X-Message-Number: 8221
Subject: Re: Why ask for proof
Date: Mon, 19 May 1997 13:05:09 -0400
From: "Perry E. Metzger" <>

> From:  (Thomas Donaldson)
> Your line of argument seems odd to me. Yes, neither Ettinger nor I can PROVE
> that we are not simulations, or brains in vats, or even have consciousness...
> if by PROVE you mean prove in the mathematical sense. But then mathematics
> isn't the means by which we gain most of our information about the everyday
> world. You can no more prove the opposite: that you ARE in a simulation, or
> a brain in a vat. (And Mr. Clark cannot even prove ... in this sense of the 
> world "prove" ... that he is a brain in a skull).
> You have presented no more or less than a game with words. Yet this game 
> seems to mean something to you. So just what does it mean and why is it
> important to you?

It isn't a word game. Its the heart of science.

Some people here are claiming there is this special property called
"anima", oh, pardon, "consciousness", which is not smellable, tastable
or otherwise observable, and that this invisible fluid infests their
brains but not a computer that would be otherwise indistinguishable in
conversation over a teletype.

Well, there is a problem with this, you see. One of the smarter
philophers of science, Sir Karl Popper, long ago said (approximately)
"if you can't falsify a hyptothesis -- if there is no test you can
conduct to show that would disprove the hypothesis -- its useless."

Science depends on constructing TESTABLE hypotheses, you see. If you
can't test it, its religion, not science. I can hypothesize that there
is an invisible undetectable six foot tall bunny following Robert
Ettinger at all times, and no one could prove me wrong -- but since no
one can conduct a test of any sort to prove me wrong, we can ignore
the question as religious, not scientific.

You have presented us with the "consciousness hypothesis", which holds
that you are conscious, and that this is a special property that you
have and that a properly programmed computer can't have. Well, give me
a test with which I can try to falsify this hypothesis.

The Turing Test isn't a perfect test of "intelligence", but it at
least has the advantage of being a fixed procedure which yields the
answer "yes" or "no" at its end. Several people here claim that even
if a computer passes the Turing test, it isn't "conscious" but that
they are. Well, if thats the case, GIVE ME A TEST. Show me how to
falsify the "consciousness hypothesis" -- give me a standard by which
to judge if an entity is "conscious" or not.

Unfortunately, there isn't one.

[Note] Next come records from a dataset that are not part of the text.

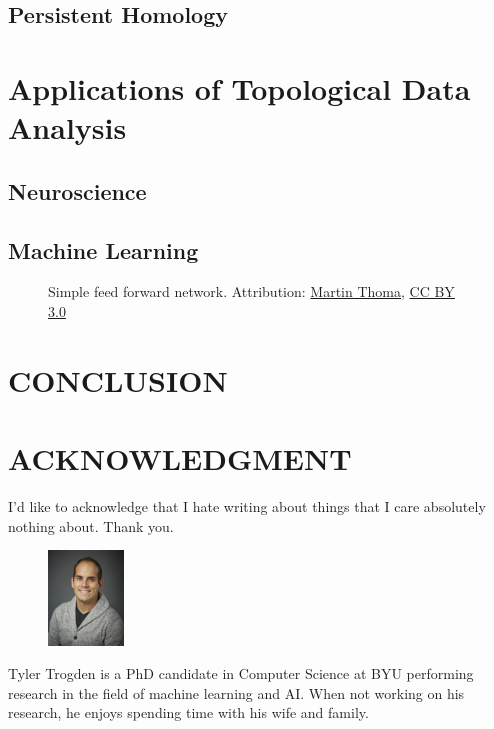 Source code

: \documentclass{IEEEcsmag}
\begin{document}
  \subsection{Persistent Homology}

\section{Applications of Topological Data Analysis}
  \subsection{Neuroscience}

  \subsection{Machine Learning}

    \begin{figure}
        \centering
        
        \caption{Simple feed forward network. Attribution: 
                \href{https://commons.wikimedia.org/wiki/User:MartinThoma}{Martin Thoma}, 
                \href{https://creativecommons.org/licenses/by/3.0}{CC BY 3.0}}
    \end{figure}

\section{CONCLUSION}


\newpage
\section{ACKNOWLEDGMENT}
I'd like to acknowledge that I hate writing about things that I care absolutely nothing
about. Thank you.




\begin{figure}
  \centering
  \vspace{-5mm}
  \includegraphics[width=0.18\textwidth]{portrait.jpg}
\end{figure}

\begin{IEEEbiography}{Tyler Trogden} 
  is a PhD candidate in Computer Science at BYU performing research in the
  field of machine learning and AI. When not working on his research, he enjoys
  spending time with his wife and family.
\end{IEEEbiography}
\end{document}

That means that ultimately, this is

Now you ask "why do I keep asking the 'prove you aren't a brain in a
vat' question?"

Well, Robert Ettinger claims the world can't be simulated well enough
by a computer to allow someone to live their life out inside the
simulation. He claims you can always "tell" you are in a
simulation. Fair enough. Given this, I asked him to present me with
some sort of scientific test -- that is, an experiment we could
conduct that would allow us to falsify the hypothesis that Robert
Ettinger is living in a simulation. I'm not asking for a mathematical
proof. A device Mr. Ettinger could construct that would output "Yes"
or "No" would be fine provided he could convince us that the device
would actually work.

If Mr. Ettinger cannot give us a test we can conduct -- if he is
merely saying "I don't believe this could be done" -- with the
emphasis on "believe" -- what we are seeing is RELIGION, not SCIENCE.
Science requires *falsifiablity* -- not "belief".